━━━━━ Source data

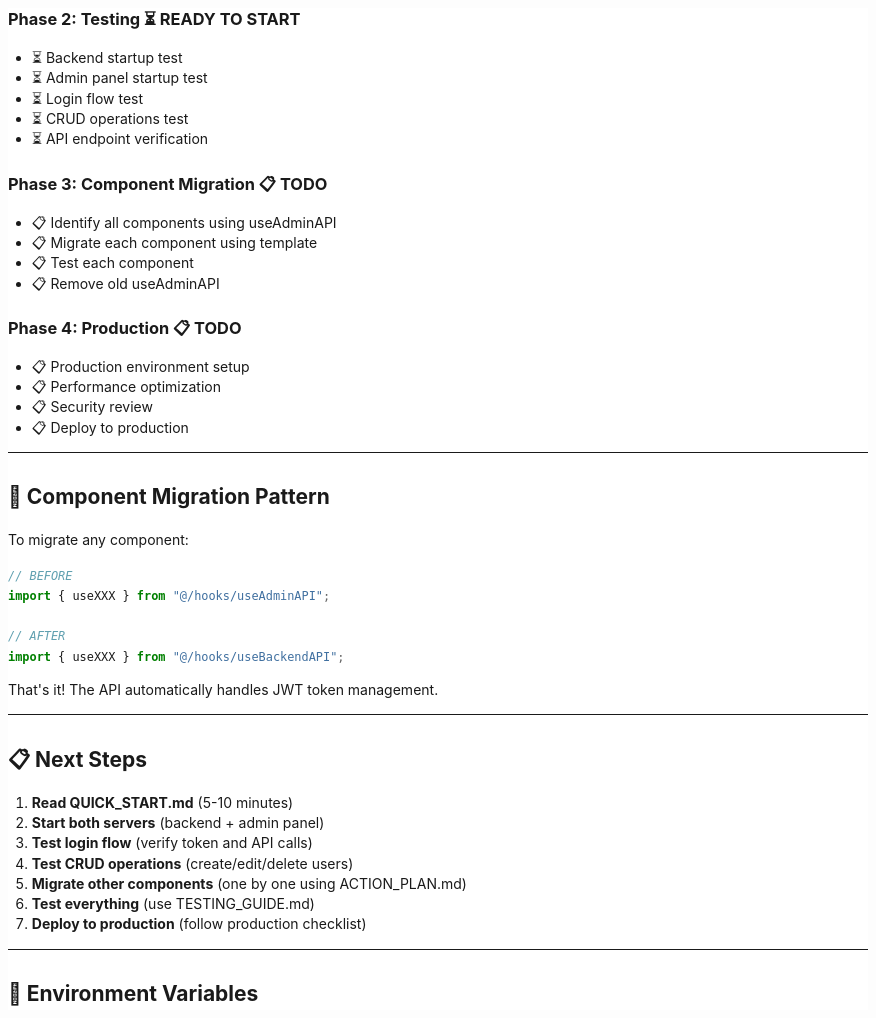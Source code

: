 ### Phase 2: Testing ⏳ READY TO START

- ⏳ Backend startup test
- ⏳ Admin panel startup test
- ⏳ Login flow test
- ⏳ CRUD operations test
- ⏳ API endpoint verification

### Phase 3: Component Migration 📋 TODO

- 📋 Identify all components using useAdminAPI
- 📋 Migrate each component using template
- 📋 Test each component
- 📋 Remove old useAdminAPI

### Phase 4: Production 📋 TODO

- 📋 Production environment setup
- 📋 Performance optimization
- 📋 Security review
- 📋 Deploy to production

---

## 🔄 Component Migration Pattern

To migrate any component:

```typescript
// BEFORE
import { useXXX } from "@/hooks/useAdminAPI";

// AFTER
import { useXXX } from "@/hooks/useBackendAPI";
```

That's it! The API automatically handles JWT token management.

---

## 📋 Next Steps

1. **Read QUICK_START.md** (5-10 minutes)
2. **Start both servers** (backend + admin panel)
3. **Test login flow** (verify token and API calls)
4. **Test CRUD operations** (create/edit/delete users)
5. **Migrate other components** (one by one using ACTION_PLAN.md)
6. **Test everything** (use TESTING_GUIDE.md)
7. **Deploy to production** (follow production checklist)

---

## 🎯 Environment Variables
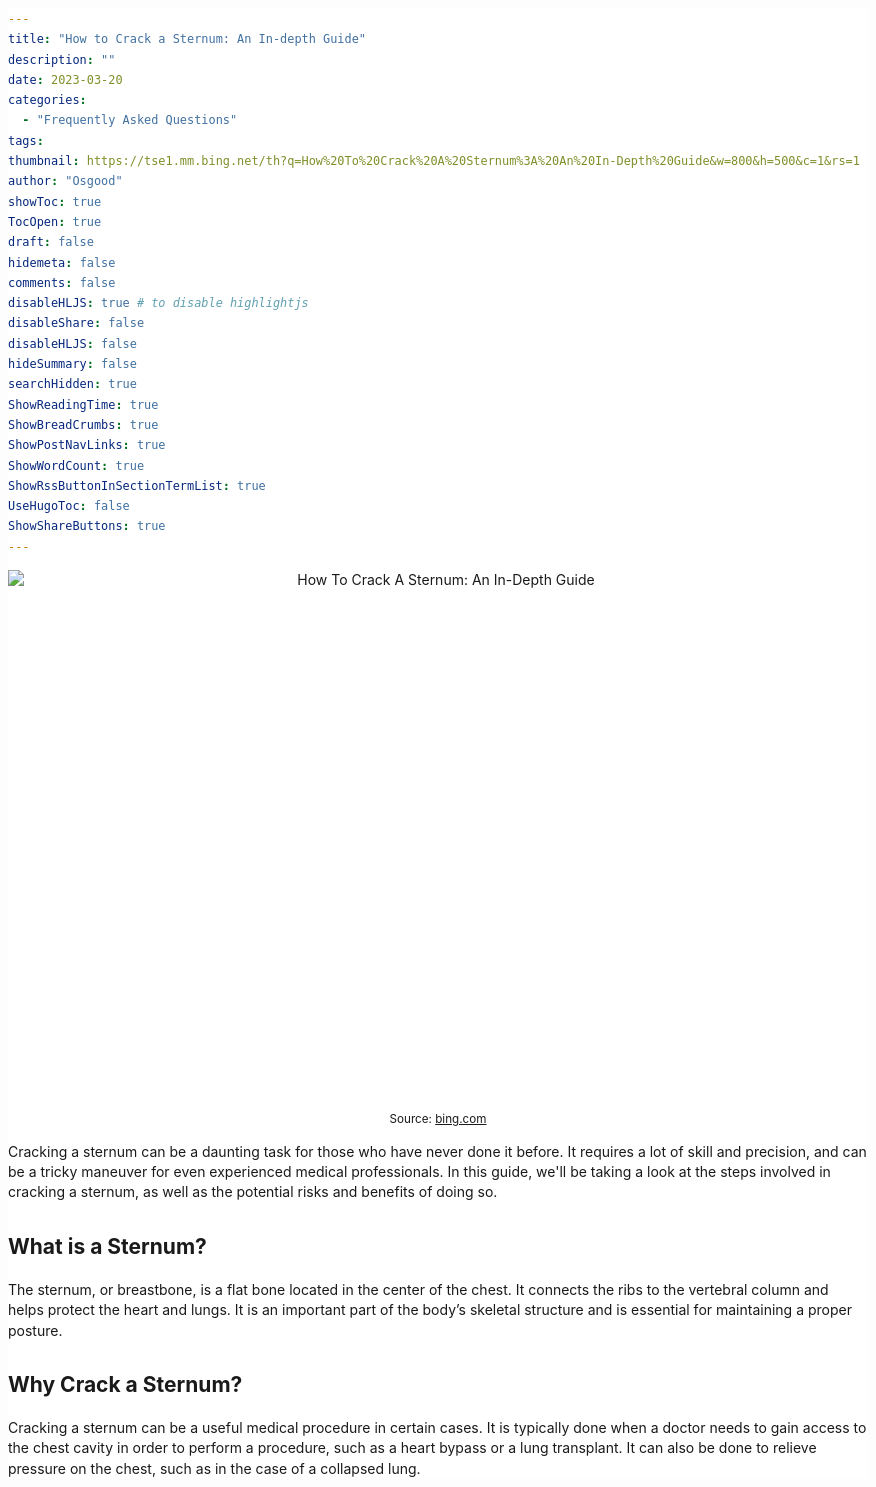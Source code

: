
 ```yaml
---
title: "How to Crack a Sternum: An In-depth Guide"
description: ""
date: 2023-03-20
categories:
  - "Frequently Asked Questions" 
tags: 
thumbnail: https://tse1.mm.bing.net/th?q=How%20To%20Crack%20A%20Sternum%3A%20An%20In-Depth%20Guide&w=800&h=500&c=1&rs=1
author: "Osgood"
showToc: true
TocOpen: true
draft: false
hidemeta: false
comments: false
disableHLJS: true # to disable highlightjs
disableShare: false
disableHLJS: false
hideSummary: false
searchHidden: true
ShowReadingTime: true
ShowBreadCrumbs: true
ShowPostNavLinks: true
ShowWordCount: true
ShowRssButtonInSectionTermList: true
UseHugoToc: false
ShowShareButtons: true
---
```


<center>
	<img src="https://tse1.mm.bing.net/th?q=How%20To%20Crack%20A%20Sternum%3A%20An%20In-Depth%20Guide&w=800&h=500&c=1&rs=1" alt="How To Crack A Sternum: An In-Depth Guide" width="800" height="500" style="display: block; width: 100%; height: auto">
	<small>Source: <a href="https://www.bing.com" rel="nofollow">bing.com</a></small>
</center>

Cracking a sternum can be a daunting task for those who have never done it before. It requires a lot of skill and precision, and can be a tricky maneuver for even experienced medical professionals. In this guide, we'll be taking a look at the steps involved in cracking a sternum, as well as the potential risks and benefits of doing so. 

<h2>What is a Sternum?</h2>

The sternum, or breastbone, is a flat bone located in the center of the chest. It connects the ribs to the vertebral column and helps protect the heart and lungs. It is an important part of the body’s skeletal structure and is essential for maintaining a proper posture. 

<h2>Why Crack a Sternum?</h2>

Cracking a sternum can be a useful medical procedure in certain cases. It is typically done when a doctor needs to gain access to the chest cavity in order to perform a procedure, such as a heart bypass or a lung transplant. It can also be done to relieve pressure on the chest, such as in the case of a collapsed lung. 
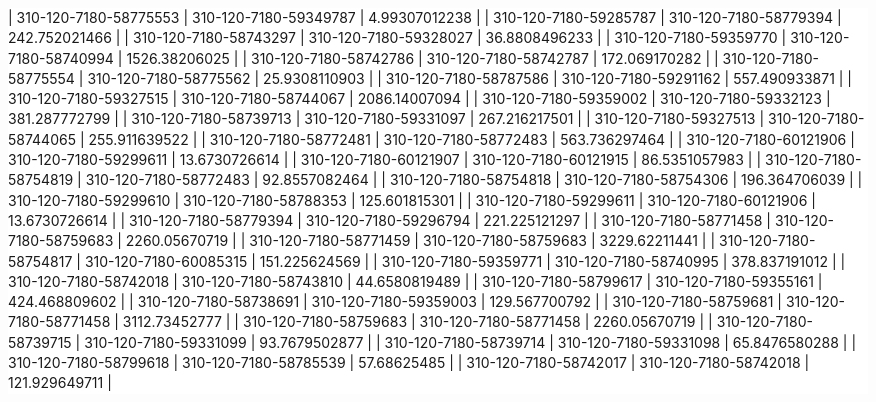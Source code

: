 | 310-120-7180-58775553 | 310-120-7180-59349787 | 4.99307012238 |
| 310-120-7180-59285787 | 310-120-7180-58779394 | 242.752021466 |
| 310-120-7180-58743297 | 310-120-7180-59328027 | 36.8808496233 |
| 310-120-7180-59359770 | 310-120-7180-58740994 | 1526.38206025 |
| 310-120-7180-58742786 | 310-120-7180-58742787 | 172.069170282 |
| 310-120-7180-58775554 | 310-120-7180-58775562 | 25.9308110903 |
| 310-120-7180-58787586 | 310-120-7180-59291162 | 557.490933871 |
| 310-120-7180-59327515 | 310-120-7180-58744067 | 2086.14007094 |
| 310-120-7180-59359002 | 310-120-7180-59332123 | 381.287772799 |
| 310-120-7180-58739713 | 310-120-7180-59331097 | 267.216217501 |
| 310-120-7180-59327513 | 310-120-7180-58744065 | 255.911639522 |
| 310-120-7180-58772481 | 310-120-7180-58772483 | 563.736297464 |
| 310-120-7180-60121906 | 310-120-7180-59299611 | 13.6730726614 |
| 310-120-7180-60121907 | 310-120-7180-60121915 | 86.5351057983 |
| 310-120-7180-58754819 | 310-120-7180-58772483 | 92.8557082464 |
| 310-120-7180-58754818 | 310-120-7180-58754306 | 196.364706039 |
| 310-120-7180-59299610 | 310-120-7180-58788353 | 125.601815301 |
| 310-120-7180-59299611 | 310-120-7180-60121906 | 13.6730726614 |
| 310-120-7180-58779394 | 310-120-7180-59296794 | 221.225121297 |
| 310-120-7180-58771458 | 310-120-7180-58759683 | 2260.05670719 |
| 310-120-7180-58771459 | 310-120-7180-58759683 | 3229.62211441 |
| 310-120-7180-58754817 | 310-120-7180-60085315 | 151.225624569 |
| 310-120-7180-59359771 | 310-120-7180-58740995 | 378.837191012 |
| 310-120-7180-58742018 | 310-120-7180-58743810 | 44.6580819489 |
| 310-120-7180-58799617 | 310-120-7180-59355161 | 424.468809602 |
| 310-120-7180-58738691 | 310-120-7180-59359003 | 129.567700792 |
| 310-120-7180-58759681 | 310-120-7180-58771458 | 3112.73452777 |
| 310-120-7180-58759683 | 310-120-7180-58771458 | 2260.05670719 |
| 310-120-7180-58739715 | 310-120-7180-59331099 | 93.7679502877 |
| 310-120-7180-58739714 | 310-120-7180-59331098 | 65.8476580288 |
| 310-120-7180-58799618 | 310-120-7180-58785539 | 57.68625485 |
| 310-120-7180-58742017 | 310-120-7180-58742018 | 121.929649711 |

━━━━━━━━━━

Your task -
Any picture found in the data is to be skipped while the rest is copied exactly.

Reply to the exercise -
Source code

: ### Phase 2: Testing ⏳ READY TO START

- ⏳ Backend startup test
- ⏳ Admin panel startup test
- ⏳ Login flow test
- ⏳ CRUD operations test
- ⏳ API endpoint verification

### Phase 3: Component Migration 📋 TODO

- 📋 Identify all components using useAdminAPI
- 📋 Migrate each component using template
- 📋 Test each component
- 📋 Remove old useAdminAPI

### Phase 4: Production 📋 TODO

- 📋 Production environment setup
- 📋 Performance optimization
- 📋 Security review
- 📋 Deploy to production

---

## 🔄 Component Migration Pattern

To migrate any component:

```typescript
// BEFORE
import { useXXX } from "@/hooks/useAdminAPI";

// AFTER
import { useXXX } from "@/hooks/useBackendAPI";
```

That's it! The API automatically handles JWT token management.

---

## 📋 Next Steps

1. **Read QUICK_START.md** (5-10 minutes)
2. **Start both servers** (backend + admin panel)
3. **Test login flow** (verify token and API calls)
4. **Test CRUD operations** (create/edit/delete users)
5. **Migrate other components** (one by one using ACTION_PLAN.md)
6. **Test everything** (use TESTING_GUIDE.md)
7. **Deploy to production** (follow production checklist)

---

## 🎯 Environment Variables
Source code

:
 ```yaml
---
title: "How to Crack a Sternum: An In-depth Guide"
description: ""
date: 2023-03-20
categories:
  - "Frequently Asked Questions" 
tags: 
thumbnail: https://tse1.mm.bing.net/th?q=How%20To%20Crack%20A%20Sternum%3A%20An%20In-Depth%20Guide&w=800&h=500&c=1&rs=1
author: "Osgood"
showToc: true
TocOpen: true
draft: false
hidemeta: false
comments: false
disableHLJS: true # to disable highlightjs
disableShare: false
disableHLJS: false
hideSummary: false
searchHidden: true
ShowReadingTime: true
ShowBreadCrumbs: true
ShowPostNavLinks: true
ShowWordCount: true
ShowRssButtonInSectionTermList: true
UseHugoToc: false
ShowShareButtons: true
---
```


<center>
	<img src="https://tse1.mm.bing.net/th?q=How%20To%20Crack%20A%20Sternum%3A%20An%20In-Depth%20Guide&w=800&h=500&c=1&rs=1" alt="How To Crack A Sternum: An In-Depth Guide" width="800" height="500" style="display: block; width: 100%; height: auto">
	<small>Source: <a href="https://www.bing.com" rel="nofollow">bing.com</a></small>
</center>

Cracking a sternum can be a daunting task for those who have never done it before. It requires a lot of skill and precision, and can be a tricky maneuver for even experienced medical professionals. In this guide, we'll be taking a look at the steps involved in cracking a sternum, as well as the potential risks and benefits of doing so. 

<h2>What is a Sternum?</h2>

The sternum, or breastbone, is a flat bone located in the center of the chest. It connects the ribs to the vertebral column and helps protect the heart and lungs. It is an important part of the body’s skeletal structure and is essential for maintaining a proper posture. 

<h2>Why Crack a Sternum?</h2>

Cracking a sternum can be a useful medical procedure in certain cases. It is typically done when a doctor needs to gain access to the chest cavity in order to perform a procedure, such as a heart bypass or a lung transplant. It can also be done to relieve pressure on the chest, such as in the case of a collapsed lung. 
Source code

: | 310-120-7180-58775553 | 310-120-7180-59349787 | 4.99307012238 |
| 310-120-7180-59285787 | 310-120-7180-58779394 | 242.752021466 |
| 310-120-7180-58743297 | 310-120-7180-59328027 | 36.8808496233 |
| 310-120-7180-59359770 | 310-120-7180-58740994 | 1526.38206025 |
| 310-120-7180-58742786 | 310-120-7180-58742787 | 172.069170282 |
| 310-120-7180-58775554 | 310-120-7180-58775562 | 25.9308110903 |
| 310-120-7180-58787586 | 310-120-7180-59291162 | 557.490933871 |
| 310-120-7180-59327515 | 310-120-7180-58744067 | 2086.14007094 |
| 310-120-7180-59359002 | 310-120-7180-59332123 | 381.287772799 |
| 310-120-7180-58739713 | 310-120-7180-59331097 | 267.216217501 |
| 310-120-7180-59327513 | 310-120-7180-58744065 | 255.911639522 |
| 310-120-7180-58772481 | 310-120-7180-58772483 | 563.736297464 |
| 310-120-7180-60121906 | 310-120-7180-59299611 | 13.6730726614 |
| 310-120-7180-60121907 | 310-120-7180-60121915 | 86.5351057983 |
| 310-120-7180-58754819 | 310-120-7180-58772483 | 92.8557082464 |
| 310-120-7180-58754818 | 310-120-7180-58754306 | 196.364706039 |
| 310-120-7180-59299610 | 310-120-7180-58788353 | 125.601815301 |
| 310-120-7180-59299611 | 310-120-7180-60121906 | 13.6730726614 |
| 310-120-7180-58779394 | 310-120-7180-59296794 | 221.225121297 |
| 310-120-7180-58771458 | 310-120-7180-58759683 | 2260.05670719 |
| 310-120-7180-58771459 | 310-120-7180-58759683 | 3229.62211441 |
| 310-120-7180-58754817 | 310-120-7180-60085315 | 151.225624569 |
| 310-120-7180-59359771 | 310-120-7180-58740995 | 378.837191012 |
| 310-120-7180-58742018 | 310-120-7180-58743810 | 44.6580819489 |
| 310-120-7180-58799617 | 310-120-7180-59355161 | 424.468809602 |
| 310-120-7180-58738691 | 310-120-7180-59359003 | 129.567700792 |
| 310-120-7180-58759681 | 310-120-7180-58771458 | 3112.73452777 |
| 310-120-7180-58759683 | 310-120-7180-58771458 | 2260.05670719 |
| 310-120-7180-58739715 | 310-120-7180-59331099 | 93.7679502877 |
| 310-120-7180-58739714 | 310-120-7180-59331098 | 65.8476580288 |
| 310-120-7180-58799618 | 310-120-7180-58785539 | 57.68625485 |
| 310-120-7180-58742017 | 310-120-7180-58742018 | 121.929649711 |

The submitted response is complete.